The most recent statistical data on the employment situation of residents with foreign background is found in the Ministry of Employment and the Economy’s employment service statistics that are compiled monthly from the registers of the Employment and Economic Development Offices. In December 2020, the unemployment rate in Helsinki was 24.7 per cent among foreign-mother-tongue residents and 14.5 per cent among the population as a whole. The 13,513 foreign-mother-tongue unemployed made up no less than 26 per cent of all unemployed people in Helsinki.

The most recent register-based statistical data on the employment and unemployment of residents with foreign background are found in Statistics Finland’s employment statistics. At the end of 2019, the unemployment rate of residents with foreign background in Helsinki was 17.0 per cent and their employment rate among 20–64 year-olds 58.0 per cent. The unemployment rate of residents with Finnish background was 7.5 per cent and the employment rate 78.1 per cent. The registers include some people who in reality no longer live in Finland, which reduces the employment rate of residents with foreign background to some extent.

Elsewhere in the Helsinki Region the unemployment rate of residents with foreign background was 14.7 per cent, and their employment rate among 20–64-year-olds was 62.5 per cent.
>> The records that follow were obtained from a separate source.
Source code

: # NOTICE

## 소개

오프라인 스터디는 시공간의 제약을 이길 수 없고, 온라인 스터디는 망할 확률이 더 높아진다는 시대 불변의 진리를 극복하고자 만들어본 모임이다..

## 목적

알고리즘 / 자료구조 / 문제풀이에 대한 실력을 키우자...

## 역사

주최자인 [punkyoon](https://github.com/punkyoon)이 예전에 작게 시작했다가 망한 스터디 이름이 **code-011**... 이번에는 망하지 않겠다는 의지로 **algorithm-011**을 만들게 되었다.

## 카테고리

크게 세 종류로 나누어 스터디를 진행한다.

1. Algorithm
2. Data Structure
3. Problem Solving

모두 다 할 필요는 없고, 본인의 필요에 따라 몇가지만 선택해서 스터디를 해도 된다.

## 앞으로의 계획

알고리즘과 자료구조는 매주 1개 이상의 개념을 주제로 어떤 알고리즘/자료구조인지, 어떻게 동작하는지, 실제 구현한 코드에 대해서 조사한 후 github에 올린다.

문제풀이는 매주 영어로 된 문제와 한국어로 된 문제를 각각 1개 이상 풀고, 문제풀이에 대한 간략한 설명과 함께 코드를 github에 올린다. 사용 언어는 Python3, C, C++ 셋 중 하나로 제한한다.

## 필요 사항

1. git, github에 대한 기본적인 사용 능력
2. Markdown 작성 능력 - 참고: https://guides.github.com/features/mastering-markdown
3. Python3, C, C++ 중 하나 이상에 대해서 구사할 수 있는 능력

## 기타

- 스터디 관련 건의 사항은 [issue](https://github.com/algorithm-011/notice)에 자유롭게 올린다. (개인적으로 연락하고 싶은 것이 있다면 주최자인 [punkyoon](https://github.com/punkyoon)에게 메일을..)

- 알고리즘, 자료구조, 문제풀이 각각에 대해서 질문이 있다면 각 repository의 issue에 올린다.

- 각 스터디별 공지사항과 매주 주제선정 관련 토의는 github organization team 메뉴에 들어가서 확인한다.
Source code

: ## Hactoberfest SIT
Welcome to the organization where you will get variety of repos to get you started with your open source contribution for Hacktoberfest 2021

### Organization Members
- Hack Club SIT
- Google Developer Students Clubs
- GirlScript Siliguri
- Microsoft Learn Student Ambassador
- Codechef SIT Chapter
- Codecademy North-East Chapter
Elsewhere in Finland, the proportions were 20.0 per cent and 56.0 per cent.

At the end of 2019 the number of unemployed residents with foreign background in Helsinki was 9,281, of whom half were men. The number was 400 persons fewer than the previous year, and the unemployment rate declined. In 2019 the unemployment rates of population with foreign background were at the same level than in 2011.

The employment rate of 20–64-year-old population with foreign background was 62.4 per cent among men and 52.8 among women. The employment rate of men is highest in the age group of 30–44-year olds and that of women in the age group of 45–54-year-olds. The employment rates of residents with foreign and Finnish background differ more among women than men.

Higher education does not protect residents with a foreign mother tongue from unemployment as efficiently as Finnish- and Swedish-speaking residents. The unemployment rate among residents with a foreign mother tongue remains fairly constant regardless of their education.

The employment situation of residents with foreign background varies greatly with background country. While some nationality groups have come to Finland mainly in search of work, others have come as refugees. Residents with refugee background have had more difficulties in finding a job than other people. Those born in Sweden and Estonia as well as elsewhere in the Western Europe had the highest employment rate.

At the end of the year 2018, half of employed population with foreign background in Helsinki were employed in either administration and support services, health or social care services, accommodation and food services or construction.

The statistical occupational groups of “service or sales workers” and “professionals” were prominent in the occupational structure of both foreign- and Finnish-background Helsinki residents. Professionals included, for example, university teachers and application planners.

In many occupational groups, the proportion of foreign-background employees is considerable. In 2018 this proportion was more or less 50 per cent among office and establishment cleaners as well as bus or tram drivers and house builders.